He had decided what he was going to do. Outside somewhere, on Pell Street or Mott, his friend Bill, detective of Second Branch, would be walking his beat. He would call him, would tell him that his wife had been murdered. He was about to run out—stopped as he heard the other’s drawling words:
“Not so fast, mud-turtle! You spoke of my losing my head. And what of your own head?”
“You killed, not I.”
“You hired me.”
“Prove it!”

Pell Street Blues Chapter 5

WHENEVER he thought of Si-Si, which was often, he beat his wife. And one day, at the Azure Dragon Club, stretched out on a mat, between them a table with opium-lamps, pipes and needles and ivory and horn boxes neatly arranged, he complained of his fate to Yung Tang, who inclined his head and spoke sententiously:
“Women are useless unless they be the mothers of our children.”
“That is so.”
“My own wife drinks—too much. She talks— too much. She spends—too much. But she has given birth to a daughter and three sons. Ah”— while with agile fingers he kneaded the brown poppy cube which the flame gradually changed to amber and gold—“better a drunken, nagging, extravagant wife who is fertile, than a virtuous one who is as barren as a mule.”
“Yes,” agreed Foh Wong. “Better a fat, dirty pig than a cracked jade cup.”
“Better,” the editor wound up the pleasant round of Mongol metaphor, “a fleet donkey than a hamstrung horse.”
For a while they smoked in silence. The fragrant, opalescent fumes rolled in sluggish clouds over the mats. Then Foh Wong asked:
“Your daughter Si-Si is, I understand, of marriageable age?”
“Indeed.”
“She is betrothed?”
“Not yet, O wise and older brother.” Faint amusement lit up Yung Tang’s purple-black eyes.

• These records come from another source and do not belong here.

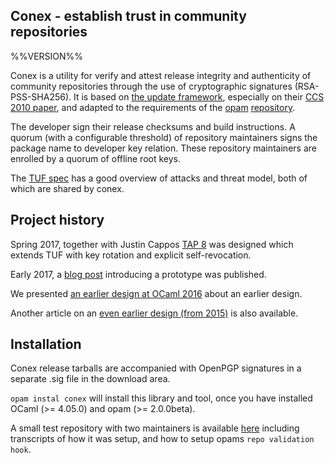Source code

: ## Conex - establish trust in community repositories

%%VERSION%%

Conex is a utility for verify and attest release integrity and authenticity of community repositories through the use of cryptographic signatures (RSA-PSS-SHA256). It is based on [the update framework](https://theupdateframework.github.io/), especially on their [CCS 2010 paper](https://isis.poly.edu/~jcappos/papers/samuel_tuf_ccs_2010.pdf), and adapted to the requirements of the [opam](https://ocaml.opam.org) [repository](https://github.com/ocaml/opam-repository).

The developer sign their release checksums and build instructions.  A quorum (with a configurable threshold) of repository maintainers signs the package name to developer key relation.  These repository maintainers are enrolled by a quorum of offline root keys.

The [TUF spec](https://github.com/theupdateframework/specification/blob/master/tuf-spec.md) has a good overview of attacks and threat model, both of which are shared by conex.

## Project history

Spring 2017, together with Justin Cappos [TAP 8](https://github.com/theupdateframework/taps/blob/master/tap8.md) was designed which extends TUF with key rotation and explicit self-revocation.

Early 2017, a [blog post](https://hannes.nqsb.io/Posts/Conex) introducing a prototype was published.

We presented [an earlier design at OCaml 2016](https://github.com/hannesm/conex-paper/raw/master/paper.pdf) about an earlier design.

Another article on an [even earlier design (from 2015)](http://opam.ocaml.org/blog/Signing-the-opam-repository/) is also available.

## Installation

Conex release tarballs are accompanied with OpenPGP signatures in a separate .sig file in the download area.

`opam instal conex` will install this library and tool,
once you have installed OCaml (>= 4.05.0) and opam (>= 2.0.0beta).

A small test repository with two maintainers is available [here](https://github.com/hannesm/testrepo) including transcripts of how it was setup, and how to setup opams `repo validation hook`.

“She is waiting for a proper man, a wealthy man.”
“I am wealthy.”
“I know.” Yung Tang pushed the warm bamboo pipe aside and substituted for it one of carved tortoise-shell with a turquoise tip and three yellow tassels. “She is devoted to her parents. She has given solemn oath to the Buddha the Adored, that she will not marry unless her husband invests— ah—twenty thousand dollars in my enterprise.”
Foh Wong stared at the other. He knew that— thanks to the weekly’s freely expressed proManchu attitude, contrary to that of Pell Street which, being coolie, was mostly revolutionary—its circulation and advertising had dropped; that therefore the editor was in awkward financial straits.

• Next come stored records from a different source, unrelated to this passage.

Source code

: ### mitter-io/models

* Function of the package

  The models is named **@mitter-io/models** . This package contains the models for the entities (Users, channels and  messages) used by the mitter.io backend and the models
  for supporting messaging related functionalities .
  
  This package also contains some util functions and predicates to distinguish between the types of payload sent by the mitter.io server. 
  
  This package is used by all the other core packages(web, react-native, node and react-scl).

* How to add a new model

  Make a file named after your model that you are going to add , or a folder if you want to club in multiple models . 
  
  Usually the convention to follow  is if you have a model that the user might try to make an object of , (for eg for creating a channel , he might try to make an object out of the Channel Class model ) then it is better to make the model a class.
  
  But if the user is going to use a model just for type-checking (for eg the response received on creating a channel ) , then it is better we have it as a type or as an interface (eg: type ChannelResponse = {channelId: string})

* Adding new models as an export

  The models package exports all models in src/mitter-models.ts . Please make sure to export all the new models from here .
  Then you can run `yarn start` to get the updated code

“Or, perhaps, fifteen thousand dollars?” he suggested.
“Or rather—nineteen?”

Foh Wong kowtowed deeply before the Buddha who looks after the souls of those about to die—for he was sorry for the destiny in store for his faded old wife, Na Liu.
“Sixteen and a half thousand is a goodly sum, the more so as I—should I give it—would be going counter to my political principles. It would mean a loss of face to me.”
“While, to me, it would mean a loss of face to accept money from a man who does not see eye to eye with me when it comes to China’s future. Thus—eighteen thousand dollars. Personally I dislike bargaining.”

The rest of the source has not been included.